Saba began his fight against abortion, euthanasia, and medically assisted dying with the battle to save his daughter’s life. In 2009, Saba and his wife were told that their unborn baby, Jessica, had a severe congenital heart defect—her heart’s pulmonary valve was almost completely sealed—making her survival nearly impossible. They were offered the option of abortion, which they refused.

Through skilled medical procedures, Jessica lived, and is today a healthy 12-year-old. Her story is detailed in “Made to Live,” published in 2020.

Upsurge in MAiD

Nearly 7,600 Canadians died via medically assisted death in 2020, Health Canada senior official Abby Hoffman told the Special Joint Committee on Medical Assistance in Dying on June 7. This is a 35 percent increase from the roughly 5,630 cases in 2019, a number which was itself a 26 percent uptick from the approximately 4,470 cases in 2018.

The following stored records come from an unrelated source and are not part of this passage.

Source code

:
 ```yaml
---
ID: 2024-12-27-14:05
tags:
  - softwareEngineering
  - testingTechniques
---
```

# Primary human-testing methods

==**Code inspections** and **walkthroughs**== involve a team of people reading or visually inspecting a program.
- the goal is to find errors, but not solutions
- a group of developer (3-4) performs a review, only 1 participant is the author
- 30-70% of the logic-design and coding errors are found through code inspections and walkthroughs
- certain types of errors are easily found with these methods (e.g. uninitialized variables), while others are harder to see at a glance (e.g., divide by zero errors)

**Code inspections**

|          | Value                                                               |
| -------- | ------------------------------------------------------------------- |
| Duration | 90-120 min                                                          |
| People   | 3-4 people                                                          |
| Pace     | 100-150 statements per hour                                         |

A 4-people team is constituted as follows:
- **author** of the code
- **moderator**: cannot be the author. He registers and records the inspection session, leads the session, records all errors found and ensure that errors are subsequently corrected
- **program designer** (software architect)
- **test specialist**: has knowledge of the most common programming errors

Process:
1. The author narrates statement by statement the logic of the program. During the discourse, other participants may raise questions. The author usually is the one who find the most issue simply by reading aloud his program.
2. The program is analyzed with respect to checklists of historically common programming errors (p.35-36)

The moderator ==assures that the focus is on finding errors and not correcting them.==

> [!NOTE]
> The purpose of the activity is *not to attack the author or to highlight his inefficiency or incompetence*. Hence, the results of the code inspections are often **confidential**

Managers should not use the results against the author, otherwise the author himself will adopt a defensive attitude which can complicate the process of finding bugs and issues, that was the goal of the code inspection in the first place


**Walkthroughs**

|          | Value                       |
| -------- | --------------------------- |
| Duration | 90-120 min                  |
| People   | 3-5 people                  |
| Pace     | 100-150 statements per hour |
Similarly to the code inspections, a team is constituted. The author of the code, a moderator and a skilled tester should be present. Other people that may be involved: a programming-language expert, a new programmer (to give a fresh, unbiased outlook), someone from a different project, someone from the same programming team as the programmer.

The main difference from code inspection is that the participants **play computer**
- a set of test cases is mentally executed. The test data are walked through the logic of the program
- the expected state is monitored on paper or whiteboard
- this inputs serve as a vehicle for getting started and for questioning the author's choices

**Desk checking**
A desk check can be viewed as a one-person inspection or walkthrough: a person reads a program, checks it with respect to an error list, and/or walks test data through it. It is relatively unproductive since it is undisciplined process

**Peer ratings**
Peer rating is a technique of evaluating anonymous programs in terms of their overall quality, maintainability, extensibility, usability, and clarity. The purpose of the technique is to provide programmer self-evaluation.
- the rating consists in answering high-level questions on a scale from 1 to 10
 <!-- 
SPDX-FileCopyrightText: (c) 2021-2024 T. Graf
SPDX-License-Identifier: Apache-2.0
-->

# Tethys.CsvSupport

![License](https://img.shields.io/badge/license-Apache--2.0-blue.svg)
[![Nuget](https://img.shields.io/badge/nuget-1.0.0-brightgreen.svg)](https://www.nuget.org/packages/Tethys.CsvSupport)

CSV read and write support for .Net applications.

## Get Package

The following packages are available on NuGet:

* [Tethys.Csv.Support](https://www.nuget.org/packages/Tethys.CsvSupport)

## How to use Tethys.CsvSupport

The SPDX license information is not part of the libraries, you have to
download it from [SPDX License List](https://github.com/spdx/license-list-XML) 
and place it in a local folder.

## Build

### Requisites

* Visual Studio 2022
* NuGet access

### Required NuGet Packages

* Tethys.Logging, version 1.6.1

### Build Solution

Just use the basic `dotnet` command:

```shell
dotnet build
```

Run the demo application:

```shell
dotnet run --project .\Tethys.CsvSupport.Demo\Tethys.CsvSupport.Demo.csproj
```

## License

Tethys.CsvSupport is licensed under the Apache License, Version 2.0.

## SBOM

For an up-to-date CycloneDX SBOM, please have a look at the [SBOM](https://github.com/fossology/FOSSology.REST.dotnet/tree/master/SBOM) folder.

Based on existing data, more than 21,500 people have been euthanized in Canada since Bill C-14, Bill C-7’s predecessor, was passed in 2016.

“What was supposed to be just for terminally ill people really at the end of life has now been expanded to include people who are disabled, who have chronic conditions … and they are looking at and studying for people who have mental health challenges,” Saba said.

Parliament has also heard arguments for expanding medically assisted death to children.

“So, basically, death needs to be available to everybody,” he said.

Pandemic Makes People Vulnerable

There are approximately 6.2 million people aged 15 and over in Canada who have a disability, according to Statistics Canada. This is approximately 15 percent of the Canadian population.

According to Saba’s calculations, roughly 70 percent of Canadians would be eligible for medical assisted deaths—adding up the numbers of people with disabilities, chronic conditions, and mental health problems.

Saba condemned the passing of Bill C-7 during the COVID-19 pandemic, a time “when people are most vulnerable.”

“We’re encouraging and we’re supporting … killing people with disabilities, because we know that they’ve been marginalized, that they’re struggling, and it doesn’t take much to push people over the edge,” Saba said.

He said the media have had a hand in making assisted dying glamorous and socially acceptable.

“What they always do [is] they look for great photo shoots, but … people who are struggling with life’s illnesses, they don’t always look so great,” Saba said. “But that’s where our responsibility is—to surround people when they don’t look so great, [when] they don’t look so youthful, when they don’t look the best—we’re going to be there, we’ll watch them, fix their hair, we’ll do whatever it takes to support them.”

Saba is signatory to a number of petitions against medically assisted death, including a petition against MAiD launched last December that has been signed by nearly 1,500 physicians.

“Ultimately, I hope one day that assisted suicide and euthanasia get reversed in our country because it’s … a dangerous policy and a dangerous precedent.”